We are currently in the process of acquiring a physician group that currently performs these services in their office. We are purchasing the group and all the equipment and the physicians will still perform these procedures in their office. Could you provided some recommendations on how this will now be billed since all physicians, staff and equipment will be hospital owned? Additionally we are considering using a Nuc Med mobile services while we update the scanners in the building. I would appreciate your insight on how this differs from procedures being performed in an outpatient setting in a hospital.

My initial thoughts are that the hospital owned physician's office will bill 93016 and 93018 and 75842-26 for their services and the facility would bill 93017 and 75842-TC.

I would appreciate any feedback. I like to get perspective from different sources.

Thank you
 
Your choice of codes is correct if the billing is going to be split between the hospital and the providers. The physician claim would report a place of service 22 for outpatient hospital if the office is located on campus, or place of service 19 if off campus. The facility would also be able to bill for the isotopes and any drugs administered during the procedure in addition to the TC codes above.

However, before planning how you'll code these, you should take a close look at the CMS regulations regarding Provider-Based Departments and also contact your contracted payers to get their direction on whether or not they allow split bills for hospital-owned physician practices. For Medicare, practices acquired by hospitals after November 2, 2015 that are off-campus are no longer paid under OPPS so this may play a role in how the hospital wishes to bill. If the physician office is off campus and the hospital bills for the facility fee, the hospital will need to append a PN modifier to report this, and there will be a payment reduction from the hospital's OPPS rate to essentially allow a payment that would be equivalent to what the payment to a private practice would be. Due to the payment reductions, the hospital might prefer to credential this entity as a freestanding physician practice and not split the bills - I believe this is an option too. The rules governing provider-based departments have always been challenging and recent changes have made it even more difficult, so I'd recommend taking a close look at this first - the provider-based status of the practice will ultimately govern all of your coding decisions.
 
Your choice of codes is correct if the billing is going to be split between the hospital and the providers.

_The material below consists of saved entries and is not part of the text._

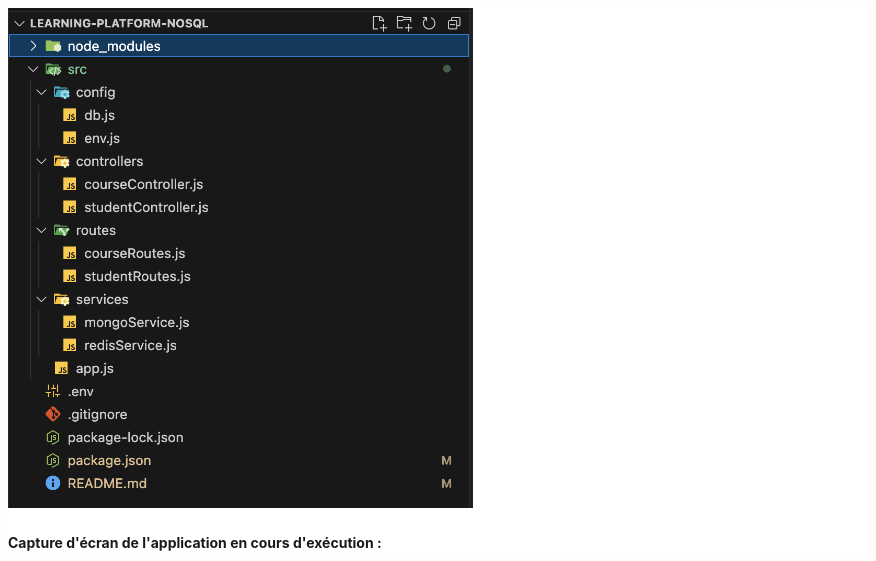 <img src="./images/structure.png" alt="structure du projet" height="500"/>

#### Capture d'écran de l'application en cours d'exécution :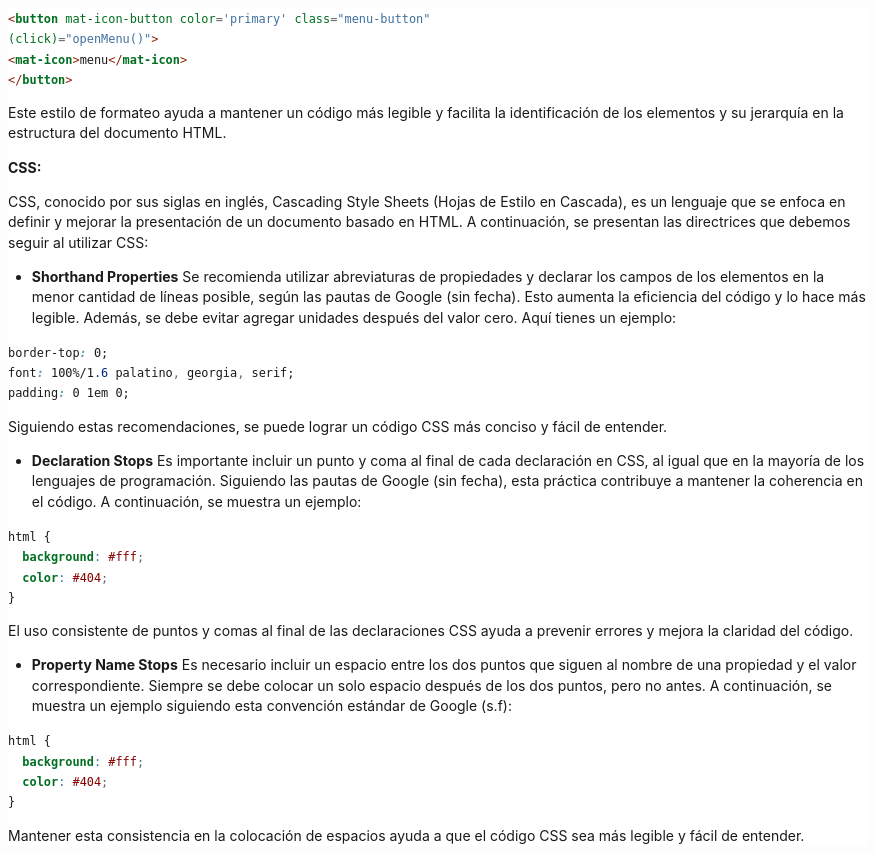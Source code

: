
 ``` html
<button mat-icon-button color='primary' class="menu-button"
(click)="openMenu()">
<mat-icon>menu</mat-icon>
</button>
```

Este estilo de formateo ayuda a mantener un código más legible y facilita la identificación de los elementos y su jerarquía en la estructura del documento HTML.

**CSS:**

CSS, conocido por sus siglas en inglés, Cascading Style Sheets (Hojas de Estilo en Cascada), es un lenguaje que se enfoca en definir y mejorar la presentación de un documento basado en HTML. A continuación, se presentan las directrices que debemos seguir al utilizar CSS:

* **Shorthand Properties**
Se recomienda utilizar abreviaturas de propiedades y declarar los campos de los elementos en la menor cantidad de líneas posible, según las pautas de Google (sin fecha). Esto aumenta la eficiencia del código y lo hace más legible. Además, se debe evitar agregar unidades después del valor cero. Aquí tienes un ejemplo:

``` css
border-top: 0;
font: 100%/1.6 palatino, georgia, serif;
padding: 0 1em 0;
```

Siguiendo estas recomendaciones, se puede lograr un código CSS más conciso y fácil de entender.

* **Declaration Stops**
Es importante incluir un punto y coma al final de cada declaración en CSS, al igual que en la mayoría de los lenguajes de programación. Siguiendo las pautas de Google (sin fecha), esta práctica contribuye a mantener la coherencia en el código. A continuación, se muestra un ejemplo:

``` css
html {
  background: #fff;
  color: #404;
}
```

El uso consistente de puntos y comas al final de las declaraciones CSS ayuda a prevenir errores y mejora la claridad del código.

* **Property Name Stops**
Es necesario incluir un espacio entre los dos puntos que siguen al nombre de una propiedad y el valor correspondiente. Siempre se debe colocar un solo espacio después de los dos puntos, pero no antes. A continuación, se muestra un ejemplo siguiendo esta convención estándar de Google (s.f):

``` css
html {
  background: #fff;
  color: #404;
}
```

Mantener esta consistencia en la colocación de espacios ayuda a que el código CSS sea más legible y fácil de entender.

The physician claim would report a place of service 22 for outpatient hospital if the office is located on campus, or place of service 19 if off campus. The facility would also be able to bill for the isotopes and any drugs administered during the procedure in addition to the TC codes above.

The rules governing provider-based departments have always been challenging and recent changes have made it even more difficult, so I'd recommend taking a close look at this first - the provider-based status of the practice will ultimately govern all of your coding decisions.

Thomas,

Thank you for this thorough explanation. I appreciate your quick response.